Alajmo, cosa le piace della cucina italiana?
«Delle cucine italiane».
Pardon, allora cosa le piace e cosa non le piace?
«Adoro la forza impressionante delle singole cucine, che grazie alla contaminazione storica sono diventate ricchissime. Da noi si possono mangiare piatti vicini a quelli nord-europei come piatti di origine araba. Per questo, andrebbe preservato il patrimonio di prodotti, rituali, ricette – canalizzato in ottica contemporanea – che ha consentito questo fenomeno. Se ne parla troppo poco, per me».
È questo è l’aspetto che le dà più fastidio?
«No. Trovo che ci vorrebbe maggior orgoglio nazionale, unirsi di più darebbe paradossalmente più valore alle nostre diversità. Non voglio dire che dobbiamo restare insensibili alle culture straniere ma non darei priorità al wasabi: va benissimo, ma sono più interessanti i peperoni etruschi».
Forse è il bisogno costante di novità, anche in cucina.

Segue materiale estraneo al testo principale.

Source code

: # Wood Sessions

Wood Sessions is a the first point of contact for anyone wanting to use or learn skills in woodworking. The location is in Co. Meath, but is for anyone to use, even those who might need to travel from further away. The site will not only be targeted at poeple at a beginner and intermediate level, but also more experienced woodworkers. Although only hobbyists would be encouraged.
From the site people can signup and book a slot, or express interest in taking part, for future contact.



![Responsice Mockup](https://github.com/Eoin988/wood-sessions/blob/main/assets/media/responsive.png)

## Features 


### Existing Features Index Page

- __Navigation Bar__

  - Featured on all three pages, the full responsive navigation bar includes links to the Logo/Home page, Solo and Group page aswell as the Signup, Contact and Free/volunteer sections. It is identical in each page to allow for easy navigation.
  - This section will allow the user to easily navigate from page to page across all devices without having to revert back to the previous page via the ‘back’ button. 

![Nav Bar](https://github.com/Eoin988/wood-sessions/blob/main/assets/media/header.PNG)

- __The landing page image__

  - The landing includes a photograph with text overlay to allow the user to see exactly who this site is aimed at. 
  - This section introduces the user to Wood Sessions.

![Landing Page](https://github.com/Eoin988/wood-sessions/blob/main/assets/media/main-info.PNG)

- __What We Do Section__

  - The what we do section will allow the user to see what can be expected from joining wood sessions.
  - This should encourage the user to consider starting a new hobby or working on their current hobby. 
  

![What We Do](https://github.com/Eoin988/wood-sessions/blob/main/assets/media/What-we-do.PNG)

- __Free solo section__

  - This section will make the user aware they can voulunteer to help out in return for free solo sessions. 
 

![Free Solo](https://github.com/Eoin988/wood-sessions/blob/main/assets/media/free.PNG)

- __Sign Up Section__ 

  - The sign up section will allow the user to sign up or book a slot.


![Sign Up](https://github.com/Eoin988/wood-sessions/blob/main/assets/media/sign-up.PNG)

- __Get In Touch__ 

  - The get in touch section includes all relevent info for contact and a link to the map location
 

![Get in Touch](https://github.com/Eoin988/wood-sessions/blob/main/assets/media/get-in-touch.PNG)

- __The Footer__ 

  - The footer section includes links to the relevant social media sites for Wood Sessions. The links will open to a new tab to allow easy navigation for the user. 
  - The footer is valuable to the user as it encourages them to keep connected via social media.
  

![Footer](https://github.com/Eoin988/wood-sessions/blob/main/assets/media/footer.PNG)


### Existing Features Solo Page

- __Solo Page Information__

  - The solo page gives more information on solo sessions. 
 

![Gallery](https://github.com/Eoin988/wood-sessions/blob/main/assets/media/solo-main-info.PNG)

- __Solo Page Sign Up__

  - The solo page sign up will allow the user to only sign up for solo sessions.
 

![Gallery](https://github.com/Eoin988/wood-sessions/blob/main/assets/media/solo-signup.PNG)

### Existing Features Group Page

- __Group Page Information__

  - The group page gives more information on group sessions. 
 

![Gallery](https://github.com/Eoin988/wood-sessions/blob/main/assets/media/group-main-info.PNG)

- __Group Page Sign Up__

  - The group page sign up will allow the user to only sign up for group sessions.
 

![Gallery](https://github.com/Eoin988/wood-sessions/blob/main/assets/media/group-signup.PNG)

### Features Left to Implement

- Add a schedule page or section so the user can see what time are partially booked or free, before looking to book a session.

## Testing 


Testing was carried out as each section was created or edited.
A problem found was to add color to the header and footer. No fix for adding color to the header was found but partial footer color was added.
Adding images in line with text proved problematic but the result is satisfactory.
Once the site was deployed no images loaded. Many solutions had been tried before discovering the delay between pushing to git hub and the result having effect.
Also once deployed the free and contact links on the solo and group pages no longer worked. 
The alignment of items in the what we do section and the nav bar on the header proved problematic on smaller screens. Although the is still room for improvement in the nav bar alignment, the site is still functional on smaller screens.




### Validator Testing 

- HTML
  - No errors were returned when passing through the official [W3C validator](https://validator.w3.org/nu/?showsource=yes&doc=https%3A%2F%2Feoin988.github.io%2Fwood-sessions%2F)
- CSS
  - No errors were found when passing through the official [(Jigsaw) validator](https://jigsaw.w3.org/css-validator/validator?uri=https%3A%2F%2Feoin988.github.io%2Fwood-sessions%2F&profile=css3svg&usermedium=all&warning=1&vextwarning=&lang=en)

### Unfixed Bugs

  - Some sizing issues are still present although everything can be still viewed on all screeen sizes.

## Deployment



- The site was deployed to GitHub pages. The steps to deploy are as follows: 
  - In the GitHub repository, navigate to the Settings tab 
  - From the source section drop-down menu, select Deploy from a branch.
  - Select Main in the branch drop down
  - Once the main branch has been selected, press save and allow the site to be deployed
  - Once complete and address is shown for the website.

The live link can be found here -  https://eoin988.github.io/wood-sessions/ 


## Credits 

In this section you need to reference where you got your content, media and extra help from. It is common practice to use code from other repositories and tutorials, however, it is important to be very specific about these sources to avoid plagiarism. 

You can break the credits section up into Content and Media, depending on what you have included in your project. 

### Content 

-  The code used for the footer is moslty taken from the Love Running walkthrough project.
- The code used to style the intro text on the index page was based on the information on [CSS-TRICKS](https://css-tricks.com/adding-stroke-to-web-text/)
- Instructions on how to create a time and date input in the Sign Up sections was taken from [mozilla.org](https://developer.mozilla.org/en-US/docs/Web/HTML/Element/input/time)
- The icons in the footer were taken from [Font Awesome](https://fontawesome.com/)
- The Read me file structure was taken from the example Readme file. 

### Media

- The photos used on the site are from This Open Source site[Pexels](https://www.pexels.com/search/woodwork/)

«Il nuovo è celebrato sempre come una conquista, ma in cucina non è detto che sia buono. Ripetere un piatto può regalare le stesse emozioni, forse superiori. Per me, la proiezione sul futuro non è la novità fine a se stessa ma la profondità».

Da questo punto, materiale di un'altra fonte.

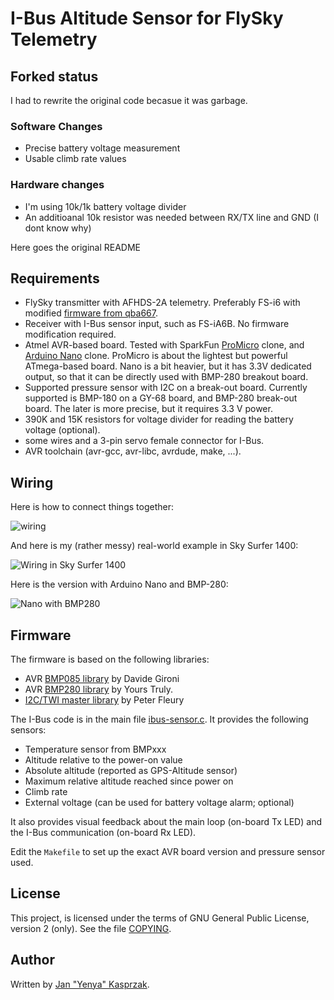 # I-Bus Altitude Sensor for FlySky Telemetry

## Forked status

I had to rewrite the original code becasue it was garbage.

### Software Changes

* Precise battery voltage measurement
* Usable climb rate values

### Hardware changes

* I'm using 10k/1k battery voltage divider
* An additioanal 10k resistor was needed between RX/TX line and GND (I dont know why)


Here goes the original README


## Requirements

* FlySky transmitter with AFHDS-2A telemetry. Preferably FS-i6 with
  modified [firmware from qba667](https://github.com/qba667/FlySkyI6).
* Receiver with I-Bus sensor input, such as FS-iA6B. No firmware modification
  required.
* Atmel AVR-based board. Tested with SparkFun
  [ProMicro](https://www.sparkfun.com/products/12640) clone, and
  [Arduino Nano](https://www.arduino.cc/en/Guide/ArduinoNano) clone.
  ProMicro is about the lightest but powerful ATmega-based board.
  Nano is a bit heavier, but it has 3.3V dedicated output, so that
  it can be directly used with BMP-280 breakout board.
* Supported pressure sensor with I2C on a break-out board. Currently
  supported is BMP-180 on a GY-68 board, and BMP-280 break-out board.
  The later is more precise, but it requires 3.3 V power.
* 390K and 15K resistors for voltage divider for reading the battery
  voltage (optional).
* some wires and a 3-pin servo female connector for I-Bus.
* AVR toolchain (avr-gcc, avr-libc, avrdude, make, ...).

## Wiring

Here is how to connect things together:

![wiring](wiring.png)

And here is my (rather messy) real-world example in Sky Surfer 1400:

![Wiring in Sky Surfer 1400](wiring-photo.jpg)

Here is the version with Arduino Nano and BMP-280:

![Nano with BMP280](wiring-nano-bmp280.png)

## Firmware

The firmware is based on the following libraries:

* AVR [BMP085 library](https://davidegironi.blogspot.cz/2012/10/avr-atmega-bmp085-pressure-sensor.html) by Davide Gironi
* AVR [BMP280 library](https://github.com/Yenya/avr-bmp280) by Yours Truly.
* [I2C/TWI master library](http://homepage.hispeed.ch/peterfleury/doxygen/avr-gcc-libraries/group__pfleury__ic2master.html) by Peter Fleury

The I-Bus code is in the main file [ibus-sensor.c](ibus-sensor.c).
It provides the following sensors:

* Temperature sensor from BMPxxx
* Altitude relative to the power-on value
* Absolute altitude (reported as GPS-Altitude sensor)
* Maximum relative altitude reached since power on
* Climb rate
* External voltage (can be used for battery voltage alarm; optional)

It also provides visual feedback about the main loop (on-board Tx LED)
and the I-Bus communication (on-board Rx LED).

Edit the `Makefile` to set up the exact AVR board version and pressure
sensor used.

## License

This project, is licensed under the terms of GNU General Public License,
version 2 (only). See the file [COPYING](COPYING).

## Author

Written by [Jan "Yenya" Kasprzak](https://www.fi.muni.cz/~kas/).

È quanto ha fatto con la pizza al vapore, suscitando un discreto casino?
«Era un lavoro serio, di ricerca vera. E non una provocazione per cercare notorietà. Non ho mai detto che la pizza napoletana fosse cattiva, volevo semplicemente riflettere sui punti critici e migliorarla ma questo ha dato fastidio. Tanto più che non ho ricevuto critiche solo folcloristiche e questo mi è spiaciuto. Detto che l’impegno ha portato a un valido risultato, brevettato, è stata la conferma che il limite nazionale è non avere coraggio e una visione più aperta sulla tradizione».
Sul sito del gruppo c’è una sua frase “La cucina deve spogliarsi dell’inutile per ritrovare la stessa innocenza che il bimbo ha nel raccontare il suo piccolo mondo”. Pedagogia culinaria?
«Per me la cucina è il tentativo di tornare e far tornare bambini, ritrovando quel disegno che abbiamo fatto un po’ tutti. Ha presente? La casa, la famiglia, l’albero, il sole, la nuvola, la strada che finisce nel vuoto... C’è tutto e io cerco di ripeterlo nella mia cucina. Ma per riuscirci, bisogna spogliarsi il più possibile delle sovrastrutture e delle maschere: ci vuole fluidità, scusi se lo ripeto, e trovare l’essenza della materia, quella che ci dà energia».
Alajmo, lo sa cosa ci ha detto un giorno Gualtiero Marchesi? Il cuoco è un bimbo che gioca tutta la vita a svolgere un mestiere da grande. Che ne pensa?
«Ha visto il simbolo sulla mia giacca? (un disegno stilizzato di bambino al posto del nome come è tipico dei cuochi, ndr). Ecco, qui da noi, c’è l’attitudine a essere bambini, di cercare l’origine delle cose. Se uno non si diverte a fare il cuoco, non sarà mai uno di noi».